上空で冷えた水蒸気が小さな水滴や氷の粒になって雲を作る様子

上空で冷やされ雲ができる

空気は上昇すると膨らんで温度が下がります。冷えた空気中の水蒸気は、ちりや海塩などの小さな粒を核にして凝結し、小さな水滴や氷の粒になります。その集まりが雲です。

雲の中で小さな水滴が衝突して合体し、氷の結晶も成長する様子

雲の中で粒が成長する

雲の中では、小さな水滴がぶつかって合体したり、低い温度の場所で氷の結晶が成長したりします。こうして、雲粒より大きな雨滴や雪の結晶へ育っていきます。

雲の中で成長した粒が上昇気流で支えきれなくなり、重力で地上へ落ちる様子

大きくなった粒が落ちる

成長した粒が上昇気流で支えきれない大きさになると、重力で地上へ落ち始めます。地上へ届くまで液体なら雨、氷の結晶がとけずに届けば雪になります。

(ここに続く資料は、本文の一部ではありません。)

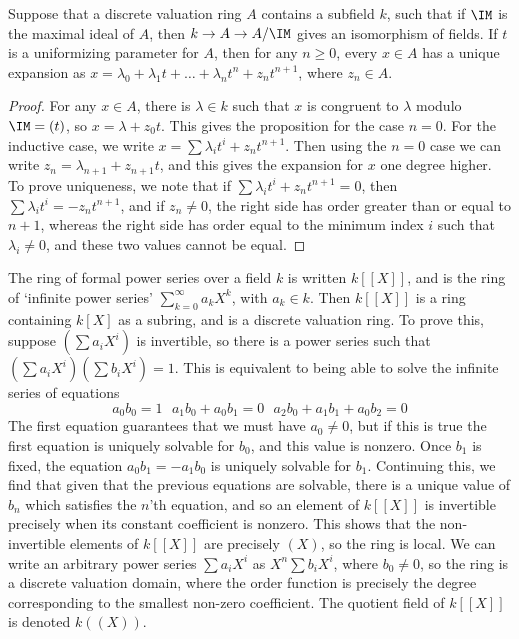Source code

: \begin{prop}
    Suppose that a discrete valuation ring $A$ contains a subfield $k$, such that if $\IM$ is the maximal ideal of $A$, then $k \to A \to A/\IM$ gives an isomorphism of fields. If $t$ is a uniformizing parameter for $A$, then for any $n \geq 0$, every $x \in A$ has a unique expansion as $x = \lambda_0 + \lambda_1 t + \dots + \lambda_n t^n + z_nt^{n+1}$, where $z_n \in A$.
\end{prop}
\begin{proof}
    For any $x \in A$, there is $\lambda \in k$ such that $x$ is congruent to $\lambda$ modulo $\IM = (t)$, so $x = \lambda + z_0t$. This gives the proposition for the case $n = 0$. For the inductive case, we write $x = \sum \lambda_i t^i + z_n t^{n+1}$. Then using the $n = 0$ case we can write $z_n = \lambda_{n+1} + z_{n+1}t$, and this gives the expansion for $x$ one degree higher. To prove uniqueness, we note that if $\sum \lambda_i t^i + z_n t^{n+1} = 0$, then $\sum \lambda_i t^i = -z_n t^{n+1}$, and if $z_n \neq 0$, the right side has order greater than or equal to $n+1$, whereas the right side has order equal to the minimum index $i$ such that $\lambda_i \neq 0$, and these two values cannot be equal.
\end{proof}

The ring of formal power series over a field $k$ is written $k[[X]]$, and is the ring of `infinite power series' $\sum_{k = 0}^\infty a_k X^k$, with $a_k \in k$. Then $k[[X]]$ is a ring containing $k[X]$ as a subring, and is a discrete valuation ring. To prove this, suppose $\left( \sum a_i X^i \right)$ is invertible, so there is a power series such that $\left( \sum a_i X^i \right) \left( \sum b_i X^i \right) = 1$. This is equivalent to being able to solve the infinite series of equations
%
\[ a_0b_0 = 1\ \ \ a_1b_0 + a_0b_1 = 0\ \ \ a_2b_0 + a_1b_1 + a_0b_2 = 0 \]
%
The first equation guarantees that we must have $a_0 \neq 0$, but if this is true the first equation is uniquely solvable for $b_0$, and this value is nonzero. Once $b_1$ is fixed, the equation $a_0b_1 = -a_1b_0$ is uniquely solvable for $b_1$. Continuing this, we find that given that the previous equations are solvable, there is a unique value of $b_n$ which satisfies the $n$'th equation, and so an element of $k[[X]]$ is invertible precisely when its constant coefficient is nonzero. This shows that the non-invertible elements of $k[[X]]$ are precisely $(X)$, so the ring is local. We can write an arbitrary power series $\sum a_i X^i$ as $X^n \sum b_i X^i$, where $b_0 \neq 0$, so the ring is a discrete valuation domain, where the order function is precisely the degree corresponding to the smallest non-zero coefficient. The quotient field of $k[[X]]$ is denoted $k((X))$.

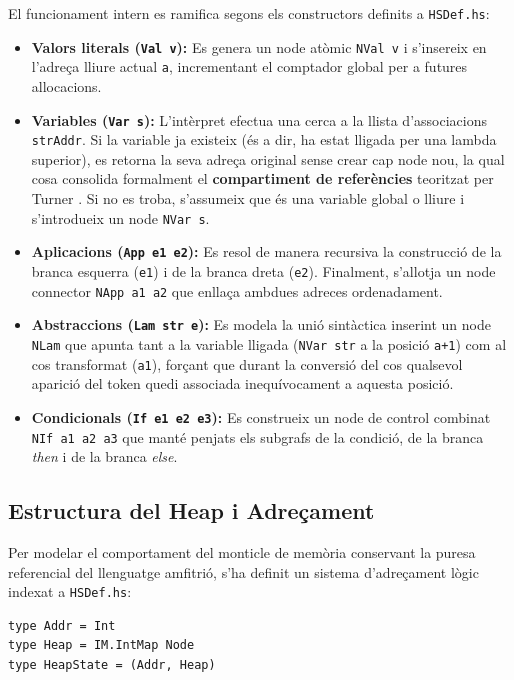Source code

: El funcionament intern es ramifica segons els constructors definits a \texttt{HSDef.hs}:
\begin{itemize}
    \item \textbf{Valors literals (\texttt{Val v}):} Es genera un node atòmic \texttt{NVal v} i s'insereix en l'adreça lliure actual \texttt{a}, incrementant el comptador global per a futures allocacions.
    \item \textbf{Variables (\texttt{Var s}):} L'intèrpret efectua una cerca a la llista d'associacions \texttt{strAddr}. Si la variable ja existeix (és a dir, ha estat lligada per una lambda superior), es retorna la seva adreça original sense crear cap node nou, la qual cosa consolida formalment el \textbf{compartiment de referències} teoritzat per Turner \cite{turner1979new}. Si no es troba, s'assumeix que és una variable global o lliure i s'introdueix un node \texttt{NVar s}.
    \item \textbf{Aplicacions (\texttt{App e1 e2}):} Es resol de manera recursiva la construcció de la branca esquerra (\texttt{e1}) i de la branca dreta (\texttt{e2}). Finalment, s'allotja un node connector \texttt{NApp a1 a2} que enllaça ambdues adreces ordenadament.
    \item \textbf{Abstraccions (\texttt{Lam str e}):} Es modela la unió sintàctica inserint un node \texttt{NLam} que apunta tant a la variable lligada (\texttt{NVar str} a la posició \texttt{a+1}) com al cos transformat (\texttt{a1}), forçant que durant la conversió del cos qualsevol aparició del token quedi associada inequívocament a aquesta posició.
    \item \textbf{Condicionals (\texttt{If e1 e2 e3}):} Es construeix un node de control combinat \texttt{NIf a1 a2 a3} que manté penjats els subgrafs de la condició, de la branca \textit{then} i de la branca \textit{else}.
\end{itemize}

\subsection{Estructura del Heap i Adreçament}

Per modelar el comportament del monticle de memòria conservant la puresa referencial del llenguatge amfitrió, s'ha definit un sistema d'adreçament lògic indexat a \texttt{HSDef.hs}:

\begin{lstlisting}[style=haskellstyle, caption=Definicions de l'estructura del monticle a HSDef.hs]
type Addr = Int
type Heap = IM.IntMap Node
type HeapState = (Addr, Heap)
\end{lstlisting}

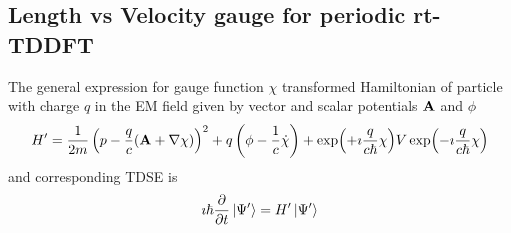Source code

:\documentclass[11pt]{article}
\begin{document}
\subsection{ Length vs Velocity gauge for periodic rt-TDDFT }

The general expression for gauge function $\chi$ transformed Hamiltonian of particle with charge $q$ in  the EM field given by vector and scalar potentials  $\vb A$ and $\phi$
\begin{equation}
    H'=  \frac{1}{2m} \left(p-\frac{q}{c}(\vb A +\nabla \chi) \right)^2  + q\left( \phi  - \frac{1}{c} \dot \chi \right)   +  \exp(+\imath \frac{q}{c\hbar}\chi)  V \exp(-\imath \frac{q}{c\hbar}\chi)    
    \label{eq:hamiltonian_general_gauge}
\end{equation}
and corresponding  TDSE is
\begin{equation}
\imath \hbar \pdv{}{t} \ket{\Psi'} = H'  \ket{\Psi'} 
\end{equation}
\end{document}
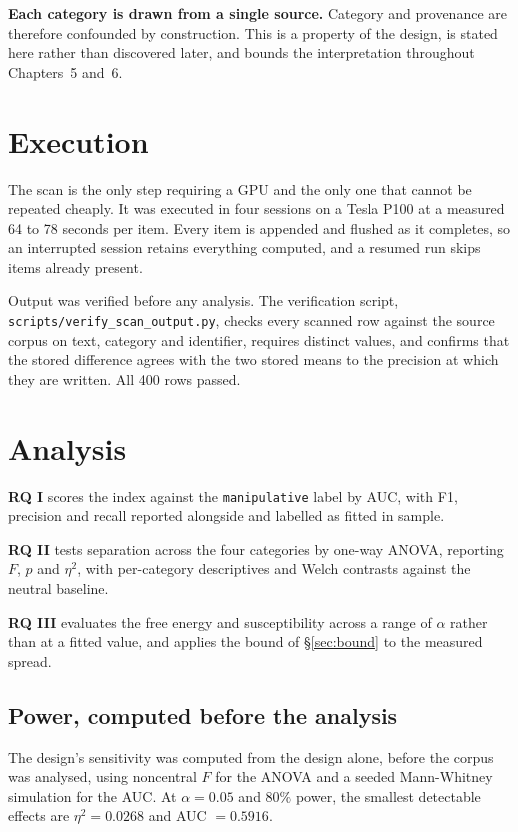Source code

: \textbf{Each category is drawn from a single source.} Category and provenance are therefore
confounded by construction. This is a property of the design, is stated here rather than
discovered later, and bounds the interpretation throughout Chapters~5 and~6.

\section{Execution}

The scan is the only step requiring a GPU and the only one that cannot be repeated cheaply.
It was executed in four sessions on a Tesla P100 at a measured 64 to 78 seconds per item.
Every item is appended and flushed as it completes, so an interrupted session retains
everything computed, and a resumed run skips items already present.

Output was verified before any analysis. The verification script,
\texttt{scripts/verify\_scan\_output.py}, checks every scanned row against the source corpus on text, category and identifier, requires
distinct values, and confirms that the stored difference agrees with the two stored means to
the precision at which they are written. All 400 rows passed.

\section{Analysis}

\textbf{RQ I} scores the index against the \texttt{manipulative} label by AUC, with F1,
precision and recall reported alongside and labelled as fitted in sample.

\textbf{RQ II} tests separation across the four categories by one-way ANOVA, reporting $F$,
$p$ and $\eta^2$, with per-category descriptives and Welch contrasts against the neutral
baseline.

\textbf{RQ III} evaluates the free energy and susceptibility across a range of $\alpha$ rather
than at a fitted value, and applies the bound of \S\ref{sec:bound} to the measured spread.

\subsection{Power, computed before the analysis}

The design's sensitivity was computed from the design alone, before the corpus was analysed,
using noncentral $F$ for the ANOVA and a seeded Mann-Whitney simulation for the AUC. At
$\alpha = 0.05$ and $80\%$ power, the smallest detectable effects are $\eta^2 = 0.0268$ and
AUC $= 0.5916$.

降った雨が川や地下水を通って海へ戻り、再び蒸発する水の循環

地上の水はまた空へ戻る

地上へ降った水は、川を流れたり地面へしみ込んで地下水になったりしながら、やがて海などへ移動します。その水は再び蒸発し、地表と空の間を循環します。

まとめ

1

太陽のエネルギーで地表の水が蒸発し、水蒸気になります。

2

水蒸気を含む空気が上昇して冷えると、雲粒や氷晶ができます。

3

雲の中で粒が成長し、支えきれなくなると重力で落下します。

4

降った水は川や地下水、海へ移動し、再び空へ戻ります。

雨は、地球の水が形と場所を変えながらめぐる「水の循環」の一部です。

参考資料

※雲の温度や大気の状態により、雨粒が成長する詳しい過程や降水の種類は異なります。